Please restate the records that follow exactly, skipping their images.

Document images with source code
---------------

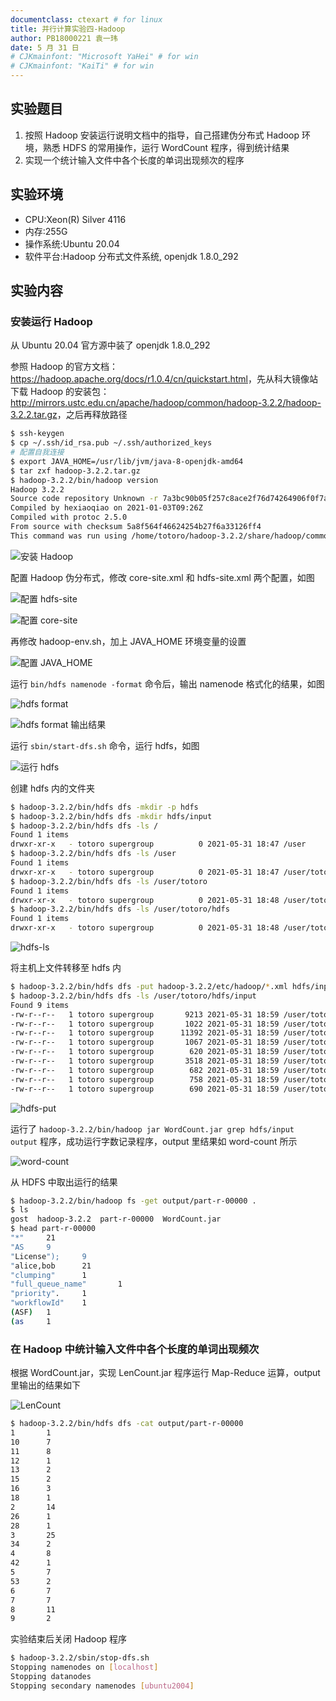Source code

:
 ```yaml
---
documentclass: ctexart # for linux
title: 并行计算实验四-Hadoop
author: PB18000221 袁一玮
date: 5 月 31 日
# CJKmainfont: "Microsoft YaHei" # for win
# CJKmainfont: "KaiTi" # for win
---
```


## 实验题目

1. 按照 Hadoop 安装运行说明文档中的指导，自己搭建伪分布式 Hadoop 环境，熟悉 HDFS 的常用操作，运行 WordCount 程序，得到统计结果
2. 实现一个统计输入文件中各个长度的单词出现频次的程序

## 实验环境

- CPU:Xeon(R) Silver 4116
- 内存:255G
- 操作系统:Ubuntu 20.04
- 软件平台:Hadoop 分布式文件系统, openjdk 1.8.0_292

## 实验内容

### 安装运行 Hadoop

从 Ubuntu 20.04 官方源中装了 openjdk 1.8.0_292

参照 Hadoop 的官方文档：<https://hadoop.apache.org/docs/r1.0.4/cn/quickstart.html>，先从科大镜像站下载 Hadoop 的安装包：<http://mirrors.ustc.edu.cn/apache/hadoop/common/hadoop-3.2.2/hadoop-3.2.2.tar.gz>，之后再释放路径

```bash
$ ssh-keygen
$ cp ~/.ssh/id_rsa.pub ~/.ssh/authorized_keys
# 配置自我连接
$ export JAVA_HOME=/usr/lib/jvm/java-8-openjdk-amd64
$ tar zxf hadoop-3.2.2.tar.gz
$ hadoop-3.2.2/bin/hadoop version
Hadoop 3.2.2
Source code repository Unknown -r 7a3bc90b05f257c8ace2f76d74264906f0f7a932
Compiled by hexiaoqiao on 2021-01-03T09:26Z
Compiled with protoc 2.5.0
From source with checksum 5a8f564f46624254b27f6a33126ff4
This command was run using /home/totoro/hadoop-3.2.2/share/hadoop/common/hadoop-common-3.2.2.jar
```

![安装 Hadoop](assets/1version.png)

配置 Hadoop 伪分布式，修改 core-site.xml 和 hdfs-site.xml 两个配置，如图

![配置 hdfs-site](assets/hdfs-site.png)

![配置 core-site](assets/core-site.png)

再修改 hadoop-env.sh，加上 JAVA_HOME 环境变量的设置

![配置 JAVA_HOME](assets/hadoop-env.png)

运行 `bin/hdfs namenode -format` 命令后，输出 namenode 格式化的结果，如图

![hdfs format](assets/hdfs-format.png)

![hdfs format 输出结果](assets/hdfs-format-out.png)

运行 `sbin/start-dfs.sh` 命令，运行 hdfs，如图

![运行 hdfs](assets/start-hdfs.png)

创建 hdfs 内的文件夹

```bash
$ hadoop-3.2.2/bin/hdfs dfs -mkdir -p hdfs
$ hadoop-3.2.2/bin/hdfs dfs -mkdir hdfs/input
$ hadoop-3.2.2/bin/hdfs dfs -ls /
Found 1 items
drwxr-xr-x   - totoro supergroup          0 2021-05-31 18:47 /user
$ hadoop-3.2.2/bin/hdfs dfs -ls /user
Found 1 items
drwxr-xr-x   - totoro supergroup          0 2021-05-31 18:47 /user/totoro
$ hadoop-3.2.2/bin/hdfs dfs -ls /user/totoro
Found 1 items
drwxr-xr-x   - totoro supergroup          0 2021-05-31 18:48 /user/totoro/hdfs
$ hadoop-3.2.2/bin/hdfs dfs -ls /user/totoro/hdfs
Found 1 items
drwxr-xr-x   - totoro supergroup          0 2021-05-31 18:48 /user/totoro/hdfs/input
```

![hdfs-ls](assets/hdfs-ls.png)

将主机上文件转移至 hdfs 内

```bash
$ hadoop-3.2.2/bin/hdfs dfs -put hadoop-3.2.2/etc/hadoop/*.xml hdfs/input
$ hadoop-3.2.2/bin/hdfs dfs -ls /user/totoro/hdfs/input
Found 9 items
-rw-r--r--   1 totoro supergroup       9213 2021-05-31 18:59 /user/totoro/hdfs/input/capacity-scheduler.xml
-rw-r--r--   1 totoro supergroup       1022 2021-05-31 18:59 /user/totoro/hdfs/input/core-site.xml
-rw-r--r--   1 totoro supergroup      11392 2021-05-31 18:59 /user/totoro/hdfs/input/hadoop-policy.xml
-rw-r--r--   1 totoro supergroup       1067 2021-05-31 18:59 /user/totoro/hdfs/input/hdfs-site.xml
-rw-r--r--   1 totoro supergroup        620 2021-05-31 18:59 /user/totoro/hdfs/input/httpfs-site.xml
-rw-r--r--   1 totoro supergroup       3518 2021-05-31 18:59 /user/totoro/hdfs/input/kms-acls.xml
-rw-r--r--   1 totoro supergroup        682 2021-05-31 18:59 /user/totoro/hdfs/input/kms-site.xml
-rw-r--r--   1 totoro supergroup        758 2021-05-31 18:59 /user/totoro/hdfs/input/mapred-site.xml
-rw-r--r--   1 totoro supergroup        690 2021-05-31 18:59 /user/totoro/hdfs/input/yarn-site.xml
```

![hdfs-put](assets/hdfs-put.png)

运行了 `hadoop-3.2.2/bin/hadoop jar WordCount.jar grep hdfs/input output` 程序，成功运行字数记录程序，output 里结果如 word-count 所示

![word-count](assets/word-count.png)

从 HDFS 中取出运行的结果

```bash
$ hadoop-3.2.2/bin/hadoop fs -get output/part-r-00000 .
$ ls
gost  hadoop-3.2.2  part-r-00000  WordCount.jar
$ head part-r-00000
"*"     21
"AS     9
"License");     9
"alice,bob      21
"clumping"      1
"full_queue_name"       1
"priority".     1
"workflowId"    1
(ASF)   1
(as     1
```

### 在 Hadoop 中统计输入文件中各个长度的单词出现频次

根据 WordCount.jar，实现 LenCount.jar 程序运行 Map-Reduce 运算，output 里输出的结果如下

![LenCount](assets/LenCount.png)

```bash
$ hadoop-3.2.2/bin/hdfs dfs -cat output/part-r-00000
1       1
10      7
11      8
12      1
13      2
15      2
16      3
18      1
2       14
26      1
28      1
3       25
34      2
4       8
42      1
5       7
53      2
6       7
7       7
8       11
9       2
```

实验结束后关闭 Hadoop 程序

```bash
$ hadoop-3.2.2/sbin/stop-dfs.sh
Stopping namenodes on [localhost]
Stopping datanodes
Stopping secondary namenodes [ubuntu2004]
```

---------------

## ANSWER TO THIS TASK
Source code

:
 ```yaml
---
documentclass: ctexart # for linux
title: 并行计算实验四-Hadoop
author: PB18000221 袁一玮
date: 5 月 31 日
# CJKmainfont: "Microsoft YaHei" # for win
# CJKmainfont: "KaiTi" # for win
---
```


## 实验题目

1. 按照 Hadoop 安装运行说明文档中的指导，自己搭建伪分布式 Hadoop 环境，熟悉 HDFS 的常用操作，运行 WordCount 程序，得到统计结果
2. 实现一个统计输入文件中各个长度的单词出现频次的程序

## 实验环境

- CPU:Xeon(R) Silver 4116
- 内存:255G
- 操作系统:Ubuntu 20.04
- 软件平台:Hadoop 分布式文件系统, openjdk 1.8.0_292

## 实验内容

### 安装运行 Hadoop

从 Ubuntu 20.04 官方源中装了 openjdk 1.8.0_292

参照 Hadoop 的官方文档：<https://hadoop.apache.org/docs/r1.0.4/cn/quickstart.html>，先从科大镜像站下载 Hadoop 的安装包：<http://mirrors.ustc.edu.cn/apache/hadoop/common/hadoop-3.2.2/hadoop-3.2.2.tar.gz>，之后再释放路径

```bash
$ ssh-keygen
$ cp ~/.ssh/id_rsa.pub ~/.ssh/authorized_keys
# 配置自我连接
$ export JAVA_HOME=/usr/lib/jvm/java-8-openjdk-amd64
$ tar zxf hadoop-3.2.2.tar.gz
$ hadoop-3.2.2/bin/hadoop version
Hadoop 3.2.2
Source code repository Unknown -r 7a3bc90b05f257c8ace2f76d74264906f0f7a932
Compiled by hexiaoqiao on 2021-01-03T09:26Z
Compiled with protoc 2.5.0
From source with checksum 5a8f564f46624254b27f6a33126ff4
This command was run using /home/totoro/hadoop-3.2.2/share/hadoop/common/hadoop-common-3.2.2.jar
```

![安装 Hadoop](assets/1version.png)

配置 Hadoop 伪分布式，修改 core-site.xml 和 hdfs-site.xml 两个配置，如图

![配置 hdfs-site](assets/hdfs-site.png)

![配置 core-site](assets/core-site.png)

再修改 hadoop-env.sh，加上 JAVA_HOME 环境变量的设置

![配置 JAVA_HOME](assets/hadoop-env.png)

运行 `bin/hdfs namenode -format` 命令后，输出 namenode 格式化的结果，如图

![hdfs format](assets/hdfs-format.png)

![hdfs format 输出结果](assets/hdfs-format-out.png)

运行 `sbin/start-dfs.sh` 命令，运行 hdfs，如图

![运行 hdfs](assets/start-hdfs.png)

创建 hdfs 内的文件夹

```bash
$ hadoop-3.2.2/bin/hdfs dfs -mkdir -p hdfs
$ hadoop-3.2.2/bin/hdfs dfs -mkdir hdfs/input
$ hadoop-3.2.2/bin/hdfs dfs -ls /
Found 1 items
drwxr-xr-x   - totoro supergroup          0 2021-05-31 18:47 /user
$ hadoop-3.2.2/bin/hdfs dfs -ls /user
Found 1 items
drwxr-xr-x   - totoro supergroup          0 2021-05-31 18:47 /user/totoro
$ hadoop-3.2.2/bin/hdfs dfs -ls /user/totoro
Found 1 items
drwxr-xr-x   - totoro supergroup          0 2021-05-31 18:48 /user/totoro/hdfs
$ hadoop-3.2.2/bin/hdfs dfs -ls /user/totoro/hdfs
Found 1 items
drwxr-xr-x   - totoro supergroup          0 2021-05-31 18:48 /user/totoro/hdfs/input
```

![hdfs-ls](assets/hdfs-ls.png)

将主机上文件转移至 hdfs 内

```bash
$ hadoop-3.2.2/bin/hdfs dfs -put hadoop-3.2.2/etc/hadoop/*.xml hdfs/input
$ hadoop-3.2.2/bin/hdfs dfs -ls /user/totoro/hdfs/input
Found 9 items
-rw-r--r--   1 totoro supergroup       9213 2021-05-31 18:59 /user/totoro/hdfs/input/capacity-scheduler.xml
-rw-r--r--   1 totoro supergroup       1022 2021-05-31 18:59 /user/totoro/hdfs/input/core-site.xml
-rw-r--r--   1 totoro supergroup      11392 2021-05-31 18:59 /user/totoro/hdfs/input/hadoop-policy.xml
-rw-r--r--   1 totoro supergroup       1067 2021-05-31 18:59 /user/totoro/hdfs/input/hdfs-site.xml
-rw-r--r--   1 totoro supergroup        620 2021-05-31 18:59 /user/totoro/hdfs/input/httpfs-site.xml
-rw-r--r--   1 totoro supergroup       3518 2021-05-31 18:59 /user/totoro/hdfs/input/kms-acls.xml
-rw-r--r--   1 totoro supergroup        682 2021-05-31 18:59 /user/totoro/hdfs/input/kms-site.xml
-rw-r--r--   1 totoro supergroup        758 2021-05-31 18:59 /user/totoro/hdfs/input/mapred-site.xml
-rw-r--r--   1 totoro supergroup        690 2021-05-31 18:59 /user/totoro/hdfs/input/yarn-site.xml
```

![hdfs-put](assets/hdfs-put.png)

运行了 `hadoop-3.2.2/bin/hadoop jar WordCount.jar grep hdfs/input output` 程序，成功运行字数记录程序，output 里结果如 word-count 所示

![word-count](assets/word-count.png)

从 HDFS 中取出运行的结果

```bash
$ hadoop-3.2.2/bin/hadoop fs -get output/part-r-00000 .
$ ls
gost  hadoop-3.2.2  part-r-00000  WordCount.jar
$ head part-r-00000
"*"     21
"AS     9
"License");     9
"alice,bob      21
"clumping"      1
"full_queue_name"       1
"priority".     1
"workflowId"    1
(ASF)   1
(as     1
```

### 在 Hadoop 中统计输入文件中各个长度的单词出现频次

根据 WordCount.jar，实现 LenCount.jar 程序运行 Map-Reduce 运算，output 里输出的结果如下

![LenCount](assets/LenCount.png)

```bash
$ hadoop-3.2.2/bin/hdfs dfs -cat output/part-r-00000
1       1
10      7
11      8
12      1
13      2
15      2
16      3
18      1
2       14
26      1
28      1
3       25
34      2
4       8
42      1
5       7
53      2
6       7
7       7
8       11
9       2
```

实验结束后关闭 Hadoop 程序

```bash
$ hadoop-3.2.2/sbin/stop-dfs.sh
Stopping namenodes on [localhost]
Stopping datanodes
Stopping secondary namenodes [ubuntu2004]
```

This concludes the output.